これ以下の規模感のレベルであれば、「長」は配下の者全員の特性やパーソナリティーを理解すると共に、リアルタイムで状況を把握することが可能である。原初的な組織としての原始時代の「クニ」は、そのような「人治」によって秩序を保つしかなかった規模感であったであろうことは、容易に想像できる。
その後古代に入って、王族や貴族により集団的かつ階層的に支配する仕組みが整えられ支配圏は拡大したが、情報伝達が対面型しかなかった時代においては、その規模や構造には自ずと限界があった。フェイス・トゥー・フェイスによるものにしろ文章によるものにしろ、支配者の威光が直接届く相手にしか情報を伝えることができないからだ。
このためいわゆる「封建制」のように、小王国的な小さな騎士団や武士団をベースに、その「長」を豪族が支配することで、より大きな権力基盤を構築する。500人規模の集落国家でも、その「長」500人をより上位の豪族が「家来」として支配すれば、25万人レベルの地方王権が誕生する。このような間接支配の階層構造を採ることで古代国家は成立した。
しかしヨーロッパにおいてもルネッサンス以降の近世になると、経済の発展度合いにより組織のあり方が変わってきた。中世の頃から生産力や技術力が高く商工業が発達していたドイツ語圏など中欧域では、その経済力をバックとして近世に入ってからも都市国家に毛が生えたような小さい王国が乱立していた。
その一方でヨーロッパの中では辺境にあり相対的に生産力が低かったフランスやイギリスでは、スケールメリットによる国力の増大を目指した。このため官僚制に基づく国家機構を整備することにより、広いエリアを支配する巨大な絶対王権が成立した。このシステムはいくらでも巨大化することが可能なため、帝国主義として世界に覇権を争うようになった。
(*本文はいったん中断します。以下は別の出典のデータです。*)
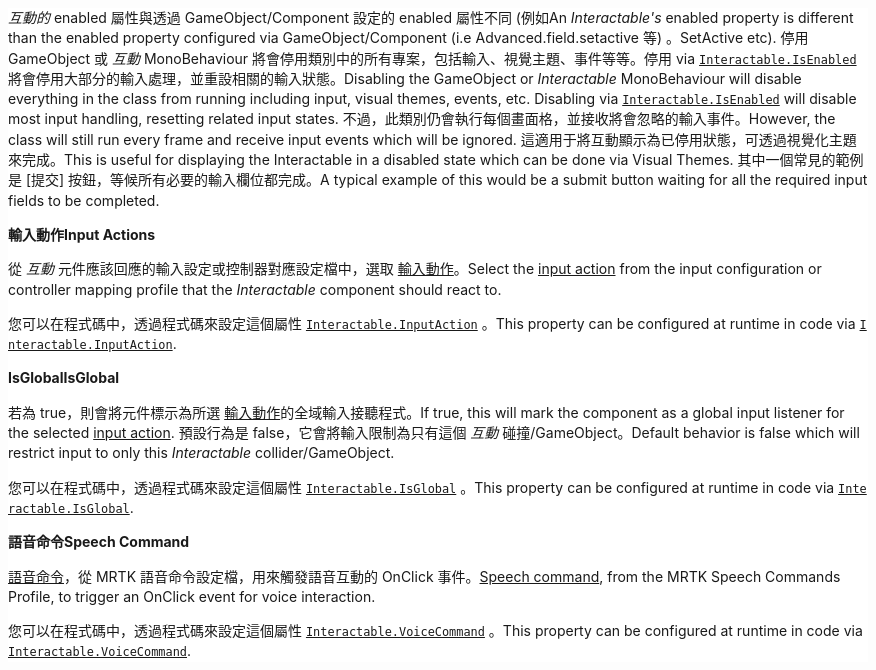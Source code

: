 <span data-ttu-id="e5526-142">*互動的* enabled 屬性與透過 GameObject/Component 設定的 enabled 屬性不同 (例如</span><span class="sxs-lookup"><span data-stu-id="e5526-142">An *Interactable's* enabled property is different than the enabled property configured via GameObject/Component (i.e</span></span> <span data-ttu-id="e5526-143">Advanced.field.setactive 等) 。</span><span class="sxs-lookup"><span data-stu-id="e5526-143">SetActive etc).</span></span> <span data-ttu-id="e5526-144">停用 GameObject 或 *互動* MonoBehaviour 將會停用類別中的所有專案，包括輸入、視覺主題、事件等等。停用 via [`Interactable.IsEnabled`](xref:Microsoft.MixedReality.Toolkit.UI.Interactable.IsEnabled) 將會停用大部分的輸入處理，並重設相關的輸入狀態。</span><span class="sxs-lookup"><span data-stu-id="e5526-144">Disabling the GameObject or *Interactable* MonoBehaviour will disable everything in the class from running including input, visual themes, events, etc. Disabling via [`Interactable.IsEnabled`](xref:Microsoft.MixedReality.Toolkit.UI.Interactable.IsEnabled) will disable most input handling, resetting related input states.</span></span> <span data-ttu-id="e5526-145">不過，此類別仍會執行每個畫面格，並接收將會忽略的輸入事件。</span><span class="sxs-lookup"><span data-stu-id="e5526-145">However, the class will still run every frame and receive input events which will be ignored.</span></span> <span data-ttu-id="e5526-146">這適用于將互動顯示為已停用狀態，可透過視覺化主題來完成。</span><span class="sxs-lookup"><span data-stu-id="e5526-146">This is useful for displaying the Interactable in a disabled state which can be done via Visual Themes.</span></span> <span data-ttu-id="e5526-147">其中一個常見的範例是 [提交] 按鈕，等候所有必要的輸入欄位都完成。</span><span class="sxs-lookup"><span data-stu-id="e5526-147">A typical example of this would be a submit button waiting for all the required input fields to be completed.</span></span>

<span data-ttu-id="e5526-148">**輸入動作**</span><span class="sxs-lookup"><span data-stu-id="e5526-148">**Input Actions**</span></span>

<span data-ttu-id="e5526-149">從 *互動* 元件應該回應的輸入設定或控制器對應設定檔中，選取 [輸入動作](../input/InputActions.md)。</span><span class="sxs-lookup"><span data-stu-id="e5526-149">Select the [input action](../input/InputActions.md) from the input configuration or controller mapping profile that the *Interactable* component should react to.</span></span>

<span data-ttu-id="e5526-150">您可以在程式碼中，透過程式碼來設定這個屬性 [`Interactable.InputAction`](xref:Microsoft.MixedReality.Toolkit.UI.Interactable.InputAction) 。</span><span class="sxs-lookup"><span data-stu-id="e5526-150">This property can be configured at runtime in code via [`Interactable.InputAction`](xref:Microsoft.MixedReality.Toolkit.UI.Interactable.InputAction).</span></span>

<span data-ttu-id="e5526-151">**IsGlobal**</span><span class="sxs-lookup"><span data-stu-id="e5526-151">**IsGlobal**</span></span>

<span data-ttu-id="e5526-152">若為 true，則會將元件標示為所選 [輸入動作](../input/InputActions.md)的全域輸入接聽程式。</span><span class="sxs-lookup"><span data-stu-id="e5526-152">If true, this will mark the component as a global input listener for the selected [input action](../input/InputActions.md).</span></span> <span data-ttu-id="e5526-153">預設行為是 false，它會將輸入限制為只有這個 *互動* 碰撞/GameObject。</span><span class="sxs-lookup"><span data-stu-id="e5526-153">Default behavior is false which will restrict input to only this *Interactable* collider/GameObject.</span></span>

<span data-ttu-id="e5526-154">您可以在程式碼中，透過程式碼來設定這個屬性 [`Interactable.IsGlobal`](xref:Microsoft.MixedReality.Toolkit.UI.Interactable.IsGlobal) 。</span><span class="sxs-lookup"><span data-stu-id="e5526-154">This property can be configured at runtime in code via [`Interactable.IsGlobal`](xref:Microsoft.MixedReality.Toolkit.UI.Interactable.IsGlobal).</span></span>

<span data-ttu-id="e5526-155">**語音命令**</span><span class="sxs-lookup"><span data-stu-id="e5526-155">**Speech Command**</span></span>

<span data-ttu-id="e5526-156">[語音命令](../input/Speech.md)，從 MRTK 語音命令設定檔，用來觸發語音互動的 OnClick 事件。</span><span class="sxs-lookup"><span data-stu-id="e5526-156">[Speech command](../input/Speech.md), from the MRTK Speech Commands Profile, to trigger an OnClick event for voice interaction.</span></span>

<span data-ttu-id="e5526-157">您可以在程式碼中，透過程式碼來設定這個屬性 [`Interactable.VoiceCommand`](xref:Microsoft.MixedReality.Toolkit.UI.Interactable.VoiceCommand) 。</span><span class="sxs-lookup"><span data-stu-id="e5526-157">This property can be configured at runtime in code via [`Interactable.VoiceCommand`](xref:Microsoft.MixedReality.Toolkit.UI.Interactable.VoiceCommand).</span></span>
結果的にこの国家機構システムが、近代の組織の雛形となった。産業革命以降の飛躍的な生産力の増大を生かすためには、これを利用した「会社」という形態を取り、大きな生産力を生かした管理・販売を大人数で行なったところが勝ち組となった。20世紀という「組織の時代」はこれが行き着いた姿に過ぎない。
そう、我々が考える「現代組織」のあり方というのは、どんなに前まで振り返っても高々200年ぐらいの歴史しかないのだ。そしてそれが産業社会にオプティマイズしたものである以上、その命脈も産業社会と運命をともにせざるを得ない。組織が中心になって経済や社会を牽引していく時代も同時に終わりを告げることになる。
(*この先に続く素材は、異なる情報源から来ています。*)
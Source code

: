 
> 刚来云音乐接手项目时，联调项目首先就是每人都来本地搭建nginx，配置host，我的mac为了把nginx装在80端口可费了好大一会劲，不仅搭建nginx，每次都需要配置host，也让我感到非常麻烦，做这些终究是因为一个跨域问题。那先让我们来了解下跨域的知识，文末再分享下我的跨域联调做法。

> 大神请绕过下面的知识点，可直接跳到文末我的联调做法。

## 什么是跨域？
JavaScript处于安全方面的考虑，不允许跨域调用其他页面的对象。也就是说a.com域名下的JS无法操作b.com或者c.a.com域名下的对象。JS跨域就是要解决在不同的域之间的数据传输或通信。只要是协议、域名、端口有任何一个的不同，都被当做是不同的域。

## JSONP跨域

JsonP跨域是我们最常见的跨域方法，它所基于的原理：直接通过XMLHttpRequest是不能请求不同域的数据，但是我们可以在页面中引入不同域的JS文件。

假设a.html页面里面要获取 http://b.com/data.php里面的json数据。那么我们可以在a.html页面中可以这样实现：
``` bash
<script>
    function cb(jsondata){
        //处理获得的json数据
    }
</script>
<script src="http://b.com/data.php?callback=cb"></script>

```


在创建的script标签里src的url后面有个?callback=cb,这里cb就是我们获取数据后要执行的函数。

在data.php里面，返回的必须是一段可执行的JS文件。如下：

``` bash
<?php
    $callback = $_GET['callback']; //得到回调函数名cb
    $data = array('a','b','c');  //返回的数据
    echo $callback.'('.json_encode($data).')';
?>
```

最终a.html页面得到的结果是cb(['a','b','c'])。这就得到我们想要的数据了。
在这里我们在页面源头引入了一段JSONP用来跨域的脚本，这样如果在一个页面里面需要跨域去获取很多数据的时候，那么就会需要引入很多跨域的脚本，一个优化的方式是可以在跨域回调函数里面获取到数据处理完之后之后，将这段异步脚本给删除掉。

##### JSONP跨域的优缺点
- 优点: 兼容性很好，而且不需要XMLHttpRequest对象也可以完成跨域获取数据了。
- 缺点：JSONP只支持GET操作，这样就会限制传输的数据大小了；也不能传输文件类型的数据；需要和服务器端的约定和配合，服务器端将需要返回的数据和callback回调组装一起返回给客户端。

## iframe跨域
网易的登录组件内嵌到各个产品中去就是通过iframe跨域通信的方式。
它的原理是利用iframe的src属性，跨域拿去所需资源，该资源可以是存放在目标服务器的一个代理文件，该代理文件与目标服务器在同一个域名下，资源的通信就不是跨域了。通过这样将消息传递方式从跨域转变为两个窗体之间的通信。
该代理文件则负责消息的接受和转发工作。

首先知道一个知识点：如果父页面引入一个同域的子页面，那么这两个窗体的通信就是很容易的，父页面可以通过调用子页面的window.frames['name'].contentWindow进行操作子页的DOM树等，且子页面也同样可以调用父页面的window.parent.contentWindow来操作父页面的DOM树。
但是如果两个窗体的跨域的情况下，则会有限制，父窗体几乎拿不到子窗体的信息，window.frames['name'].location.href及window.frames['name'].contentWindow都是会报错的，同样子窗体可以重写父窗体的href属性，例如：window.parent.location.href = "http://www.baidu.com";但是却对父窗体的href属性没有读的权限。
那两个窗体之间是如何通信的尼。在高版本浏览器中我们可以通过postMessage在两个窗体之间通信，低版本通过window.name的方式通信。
情報社会においては、産業社会の段階で組織がこなしていた機能は、AIとネットワークというITにより代替可能である。優れた個人がこれらのITを活用することで、かつて大組織でなくてはできなかったことが一人でこなせるようになる。実は「組織の時代から個人の時代へ」とはこういうことだったのだ。ここまで理解すれば、もう時代遅れの組織にこだわることはないだろう。産業社会的な「組織」はもはや終焉したのだ。